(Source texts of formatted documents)
# # # # #
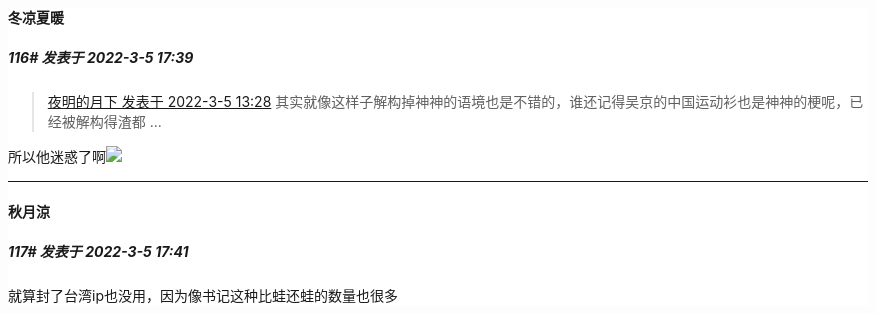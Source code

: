 ####  冬凉夏暖  
##### 116#       发表于 2022-3-5 17:39

<blockquote><a href="httphttps://bbs.saraba1st.com/2b/forum.php?mod=redirect&amp;goto=findpost&amp;pid=54925385&amp;ptid=2056025" target="_blank">夜明的月下 发表于 2022-3-5 13:28</a>
其实就像这样子解构掉神神的语境也是不错的，谁还记得吴京的中国运动衫也是神神的梗呢，已经被解构得渣都 ...</blockquote>
所以他迷惑了啊<img src="https://static.saraba1st.com/image/smiley/face2017/043.png" referrerpolicy="no-referrer">

*****

####  秋月涼  
##### 117#       发表于 2022-3-5 17:41

就算封了台湾ip也没用，因为像书记这种比蛙还蛙的数量也很多

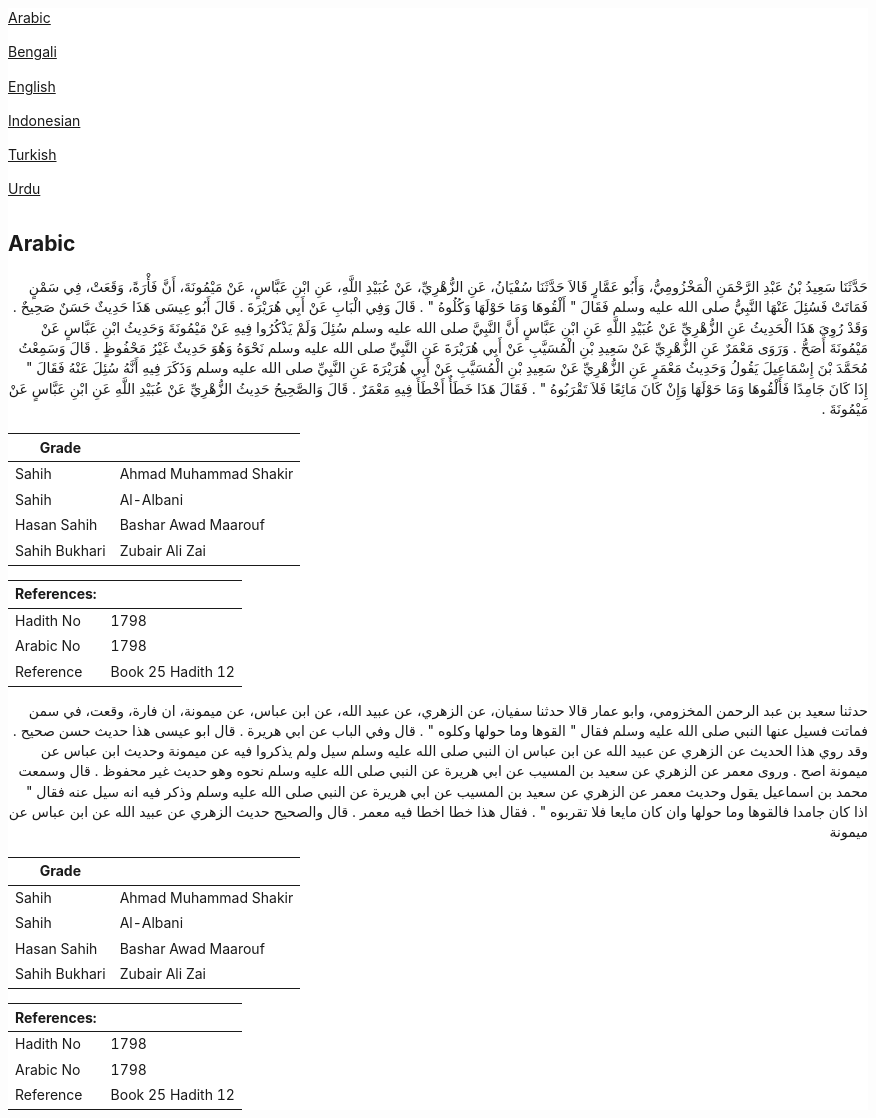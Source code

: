[Arabic](#arabic)

[Bengali](#bengali)

[English](#english)

[Indonesian](#indonesian)

[Turkish](#turkish)

[Urdu](#urdu)

## Arabic


<div dir="rtl" lang="ar" style={{fontSize:'larger',backgroundColor:'#f8f9fa',padding:20}}>
حَدَّثَنَا سَعِيدُ بْنُ عَبْدِ الرَّحْمَنِ الْمَخْزُومِيُّ، وَأَبُو عَمَّارٍ قَالاَ حَدَّثَنَا سُفْيَانُ، عَنِ الزُّهْرِيِّ، عَنْ عُبَيْدِ اللَّهِ، عَنِ ابْنِ عَبَّاسٍ، عَنْ مَيْمُونَةَ، أَنَّ فَأْرَةً، وَقَعَتْ، فِي سَمْنٍ فَمَاتَتْ فَسُئِلَ عَنْهَا النَّبِيُّ صلى الله عليه وسلم فَقَالَ ‏"‏ أَلْقُوهَا وَمَا حَوْلَهَا وَكُلُوهُ ‏"‏ ‏.‏ قَالَ وَفِي الْبَابِ عَنْ أَبِي هُرَيْرَةَ ‏.‏ قَالَ أَبُو عِيسَى هَذَا حَدِيثٌ حَسَنٌ صَحِيحٌ ‏.‏ وَقَدْ رُوِيَ هَذَا الْحَدِيثُ عَنِ الزُّهْرِيِّ عَنْ عُبَيْدِ اللَّهِ عَنِ ابْنِ عَبَّاسٍ أَنَّ النَّبِيَّ صلى الله عليه وسلم سُئِلَ وَلَمْ يَذْكُرُوا فِيهِ عَنْ مَيْمُونَةَ وَحَدِيثُ ابْنِ عَبَّاسٍ عَنْ مَيْمُونَةَ أَصَحُّ ‏.‏ وَرَوَى مَعْمَرٌ عَنِ الزُّهْرِيِّ عَنْ سَعِيدِ بْنِ الْمُسَيَّبِ عَنْ أَبِي هُرَيْرَةَ عَنِ النَّبِيِّ صلى الله عليه وسلم نَحْوَهُ وَهُوَ حَدِيثٌ غَيْرُ مَحْفُوظٍ ‏.‏ قَالَ وَسَمِعْتُ مُحَمَّدَ بْنَ إِسْمَاعِيلَ يَقُولُ وَحَدِيثُ مَعْمَرٍ عَنِ الزُّهْرِيِّ عَنْ سَعِيدِ بْنِ الْمُسَيَّبِ عَنْ أَبِي هُرَيْرَةَ عَنِ النَّبِيِّ صلى الله عليه وسلم وَذَكَرَ فِيهِ أَنَّهُ سُئِلَ عَنْهُ فَقَالَ ‏"‏ إِذَا كَانَ جَامِدًا فَأَلْقُوهَا وَمَا حَوْلَهَا وَإِنْ كَانَ مَائِعًا فَلاَ تَقْرَبُوهُ ‏"‏ ‏.‏ فَقَالَ هَذَا خَطَأٌ أَخْطَأَ فِيهِ مَعْمَرٌ ‏.‏ قَالَ وَالصَّحِيحُ حَدِيثُ الزُّهْرِيِّ عَنْ عُبَيْدِ اللَّهِ عَنِ ابْنِ عَبَّاسٍ عَنْ مَيْمُونَةَ ‏.‏
</div>
<div style={{backgroundColor:'#f8f9fa',padding:20, marginBottom: 10}}><table> <thead> <tr> <th>Grade</th> <th></th> </tr> </thead> <tbody> <tr><td>Sahih</td><td>Ahmad Muhammad Shakir</td></tr><tr><td>Sahih</td><td>Al-Albani</td></tr><tr><td>Hasan Sahih</td><td>Bashar Awad Maarouf</td></tr><tr><td>Sahih Bukhari</td><td>Zubair Ali Zai</td></tr></tbody></table><table> <thead> <tr> <th>References:</th> <th></th> </tr> </thead> <tbody><tr><td>Hadith No</td><td>1798</td></tr><tr><td>Arabic No</td><td>1798</td></tr><tr><td>Reference</td><td>Book 25 Hadith 12</td></tr></tbody></table></div>


<div dir="rtl" lang="ar" style={{fontSize:'larger',backgroundColor:'#f8f9fa',padding:20}}>
حدثنا سعيد بن عبد الرحمن المخزومي، وابو عمار قالا حدثنا سفيان، عن الزهري، عن عبيد الله، عن ابن عباس، عن ميمونة، ان فارة، وقعت، في سمن فماتت فسيل عنها النبي صلى الله عليه وسلم فقال " القوها وما حولها وكلوه " . قال وفي الباب عن ابي هريرة . قال ابو عيسى هذا حديث حسن صحيح . وقد روي هذا الحديث عن الزهري عن عبيد الله عن ابن عباس ان النبي صلى الله عليه وسلم سيل ولم يذكروا فيه عن ميمونة وحديث ابن عباس عن ميمونة اصح . وروى معمر عن الزهري عن سعيد بن المسيب عن ابي هريرة عن النبي صلى الله عليه وسلم نحوه وهو حديث غير محفوظ . قال وسمعت محمد بن اسماعيل يقول وحديث معمر عن الزهري عن سعيد بن المسيب عن ابي هريرة عن النبي صلى الله عليه وسلم وذكر فيه انه سيل عنه فقال " اذا كان جامدا فالقوها وما حولها وان كان مايعا فلا تقربوه " . فقال هذا خطا اخطا فيه معمر . قال والصحيح حديث الزهري عن عبيد الله عن ابن عباس عن ميمونة
</div>
<div style={{backgroundColor:'#f8f9fa',padding:20, marginBottom: 10}}><table> <thead> <tr> <th>Grade</th> <th></th> </tr> </thead> <tbody> <tr><td>Sahih</td><td>Ahmad Muhammad Shakir</td></tr><tr><td>Sahih</td><td>Al-Albani</td></tr><tr><td>Hasan Sahih</td><td>Bashar Awad Maarouf</td></tr><tr><td>Sahih Bukhari</td><td>Zubair Ali Zai</td></tr></tbody></table><table> <thead> <tr> <th>References:</th> <th></th> </tr> </thead> <tbody><tr><td>Hadith No</td><td>1798</td></tr><tr><td>Arabic No</td><td>1798</td></tr><tr><td>Reference</td><td>Book 25 Hadith 12</td></tr></tbody></table></div>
# # # # #
# ABOUT THIS EXERCISE
Copy each line above where the string "blockquote" occurs.

# TASK RESULT
<blockquote><a href="httphttps://bbs.saraba1st.com/2b/forum.php?mod=redirect&amp;goto=findpost&amp;pid=54925385&amp;ptid=2056025" target="_blank">夜明的月下 发表于 2022-3-5 13:28</a>
其实就像这样子解构掉神神的语境也是不错的，谁还记得吴京的中国运动衫也是神神的梗呢，已经被解构得渣都 ...</blockquote>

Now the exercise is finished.